A simple vista es de esperar que, con una red de tal magnitud, sólo el mantenimiento de las vías implique un gran trabajo; y que la enorme cantidad de conexiones/trasbordos pueda provocar retrasos o desempeños no esperados. Sin ir más lejos, en el año 2013 la Société Nationale des Chemins de Fer (SNCF), principal compañía ferroviaria del país, reportó un total de 22 accidentes. Entre 2013 y 2014, uno de cada diez pasajeros “sufrió” un retraso de al menos 5 minutos en algún tren de la red.

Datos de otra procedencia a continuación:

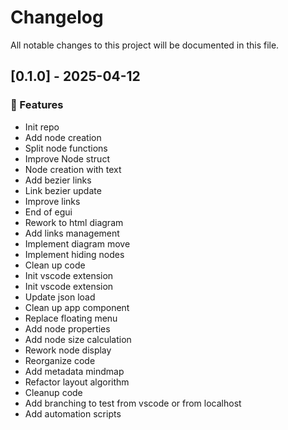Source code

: # Changelog

All notable changes to this project will be documented in this file.

## [0.1.0] - 2025-04-12

### 🚀 Features

- Init repo
- Add node creation
- Split node functions
- Improve Node struct
- Node creation with text
- Add bezier links
- Link bezier update
- Improve links
- End of egui
- Rework to html diagram
- Add links management
- Implement diagram move
- Implement hiding nodes
- Clean up code
- Init vscode extension
- Init vscode extension
- Update json load
- Clean up app component
- Replace floating menu
- Add node properties
- Add node size calculation
- Rework node display
- Reorganize code
- Add metadata mindmap
- Refactor layout algorithm
- Cleanup code
- Add branching to test from vscode or from localhost
- Add automation scripts

<!-- generated by git-cliff -->
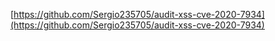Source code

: [https://github.com/Sergio235705/audit-xss-cve-2020-7934](https://github.com/Sergio235705/audit-xss-cve-2020-7934)
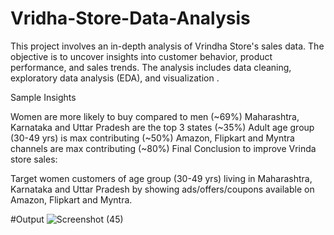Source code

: # Vridha-Store-Data-Analysis
This project involves an in-depth analysis of Vrindha Store's sales data. The objective is to uncover insights into customer behavior, product performance, and sales trends. The analysis includes data cleaning, exploratory data analysis (EDA), and visualization .

Sample Insights

Women are more likely to buy compared to men (~69%)
Maharashtra, Karnataka and Uttar Pradesh are the top 3 states (~35%)
Adult age group (30-49 yrs) is max contributing (~50%)
Amazon, Flipkart and Myntra channels are max contributing (~80%)
Final Conclusion to improve Vrinda store sales:

Target women customers of age group (30-49 yrs) living in Maharashtra, Karnataka and Uttar Pradesh by showing ads/offers/coupons available on Amazon, Flipkart and Myntra.

#Output
![Screenshot (45)](https://github.com/Sujalll/Vridha-Store-Data-Analysis/assets/89237459/88536517-284e-49cd-ac3d-2326b2692d60)
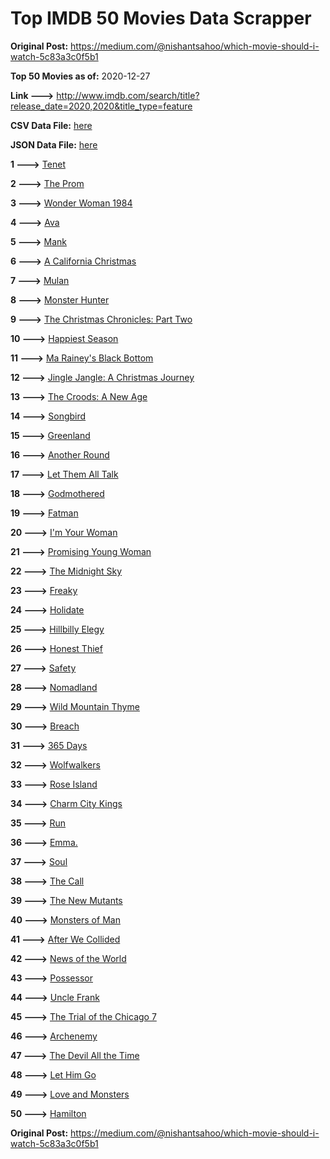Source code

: # Top IMDB 50 Movies Data Scrapper

**Original Post:** https://medium.com/@nishantsahoo/which-movie-should-i-watch-5c83a3c0f5b1

**Top 50 Movies as of:** 2020-12-27

**Link --->** http://www.imdb.com/search/title?release_date=2020,2020&title_type=feature

**CSV Data File:** [here](/Data/data.csv)

**JSON Data File:** [here](/Data/data.json)

**1 --->** [Tenet](https://www.imdb.com/title/tt6723592/?ref_=adv_li_tt)

**2 --->** [The Prom](https://www.imdb.com/title/tt10161886/?ref_=adv_li_tt)

**3 --->** [Wonder Woman 1984](https://www.imdb.com/title/tt7126948/?ref_=adv_li_tt)

**4 --->** [Ava](https://www.imdb.com/title/tt8784956/?ref_=adv_li_tt)

**5 --->** [Mank](https://www.imdb.com/title/tt10618286/?ref_=adv_li_tt)

**6 --->** [A California Christmas](https://www.imdb.com/title/tt13055780/?ref_=adv_li_tt)

**7 --->** [Mulan](https://www.imdb.com/title/tt4566758/?ref_=adv_li_tt)

**8 --->** [Monster Hunter](https://www.imdb.com/title/tt6475714/?ref_=adv_li_tt)

**9 --->** [The Christmas Chronicles: Part Two](https://www.imdb.com/title/tt11057644/?ref_=adv_li_tt)

**10 --->** [Happiest Season](https://www.imdb.com/title/tt8522006/?ref_=adv_li_tt)

**11 --->** [Ma Rainey's Black Bottom](https://www.imdb.com/title/tt10514222/?ref_=adv_li_tt)

**12 --->** [Jingle Jangle: A Christmas Journey](https://www.imdb.com/title/tt7736496/?ref_=adv_li_tt)

**13 --->** [The Croods: A New Age](https://www.imdb.com/title/tt2850386/?ref_=adv_li_tt)

**14 --->** [Songbird](https://www.imdb.com/title/tt12592252/?ref_=adv_li_tt)

**15 --->** [Greenland](https://www.imdb.com/title/tt7737786/?ref_=adv_li_tt)

**16 --->** [Another Round](https://www.imdb.com/title/tt10288566/?ref_=adv_li_tt)

**17 --->** [Let Them All Talk](https://www.imdb.com/title/tt10808832/?ref_=adv_li_tt)

**18 --->** [Godmothered](https://www.imdb.com/title/tt11681250/?ref_=adv_li_tt)

**19 --->** [Fatman](https://www.imdb.com/title/tt10310140/?ref_=adv_li_tt)

**20 --->** [I'm Your Woman](https://www.imdb.com/title/tt10243992/?ref_=adv_li_tt)

**21 --->** [Promising Young Woman](https://www.imdb.com/title/tt9620292/?ref_=adv_li_tt)

**22 --->** [The Midnight Sky](https://www.imdb.com/title/tt10539608/?ref_=adv_li_tt)

**23 --->** [Freaky](https://www.imdb.com/title/tt10919380/?ref_=adv_li_tt)

**24 --->** [Holidate](https://www.imdb.com/title/tt9866072/?ref_=adv_li_tt)

**25 --->** [Hillbilly Elegy](https://www.imdb.com/title/tt6772802/?ref_=adv_li_tt)

**26 --->** [Honest Thief](https://www.imdb.com/title/tt1838556/?ref_=adv_li_tt)

**27 --->** [Safety](https://www.imdb.com/title/tt10649016/?ref_=adv_li_tt)

**28 --->** [Nomadland](https://www.imdb.com/title/tt9770150/?ref_=adv_li_tt)

**29 --->** [Wild Mountain Thyme](https://www.imdb.com/title/tt6842770/?ref_=adv_li_tt)

**30 --->** [Breach](https://www.imdb.com/title/tt9820556/?ref_=adv_li_tt)

**31 --->** [365 Days](https://www.imdb.com/title/tt10886166/?ref_=adv_li_tt)

**32 --->** [Wolfwalkers](https://www.imdb.com/title/tt5198068/?ref_=adv_li_tt)

**33 --->** [Rose Island](https://www.imdb.com/title/tt10287954/?ref_=adv_li_tt)

**34 --->** [Charm City Kings](https://www.imdb.com/title/tt9048840/?ref_=adv_li_tt)

**35 --->** [Run](https://www.imdb.com/title/tt8633478/?ref_=adv_li_tt)

**36 --->** [Emma.](https://www.imdb.com/title/tt9214832/?ref_=adv_li_tt)

**37 --->** [Soul](https://www.imdb.com/title/tt2948372/?ref_=adv_li_tt)

**38 --->** [The Call](https://www.imdb.com/title/tt10530176/?ref_=adv_li_tt)

**39 --->** [The New Mutants](https://www.imdb.com/title/tt4682266/?ref_=adv_li_tt)

**40 --->** [Monsters of Man](https://www.imdb.com/title/tt6456326/?ref_=adv_li_tt)

**41 --->** [After We Collided](https://www.imdb.com/title/tt10362466/?ref_=adv_li_tt)

**42 --->** [News of the World](https://www.imdb.com/title/tt6878306/?ref_=adv_li_tt)

**43 --->** [Possessor](https://www.imdb.com/title/tt5918982/?ref_=adv_li_tt)

**44 --->** [Uncle Frank](https://www.imdb.com/title/tt11327514/?ref_=adv_li_tt)

**45 --->** [The Trial of the Chicago 7](https://www.imdb.com/title/tt1070874/?ref_=adv_li_tt)

**46 --->** [Archenemy](https://www.imdb.com/title/tt11274100/?ref_=adv_li_tt)

**47 --->** [The Devil All the Time](https://www.imdb.com/title/tt7395114/?ref_=adv_li_tt)

**48 --->** [Let Him Go](https://www.imdb.com/title/tt9340860/?ref_=adv_li_tt)

**49 --->** [Love and Monsters](https://www.imdb.com/title/tt2222042/?ref_=adv_li_tt)

**50 --->** [Hamilton](https://www.imdb.com/title/tt8503618/?ref_=adv_li_tt)

**Original Post:** https://medium.com/@nishantsahoo/which-movie-should-i-watch-5c83a3c0f5b1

Los pasajeros y usuarios regulares no dudan un segundo en hacer catarsis y expresar sus quejas en los diferentes medios que la web 2.0 les ofrece: foros, redes sociales, sitios oficiales, etc. Todos juntos aunados por la queja: ¡no es aceptable que un tren se retrase más de 5 minutos! Mucho menos si hay un accidente: ¡¿qué clase de empresa es esta en la que viajamos!?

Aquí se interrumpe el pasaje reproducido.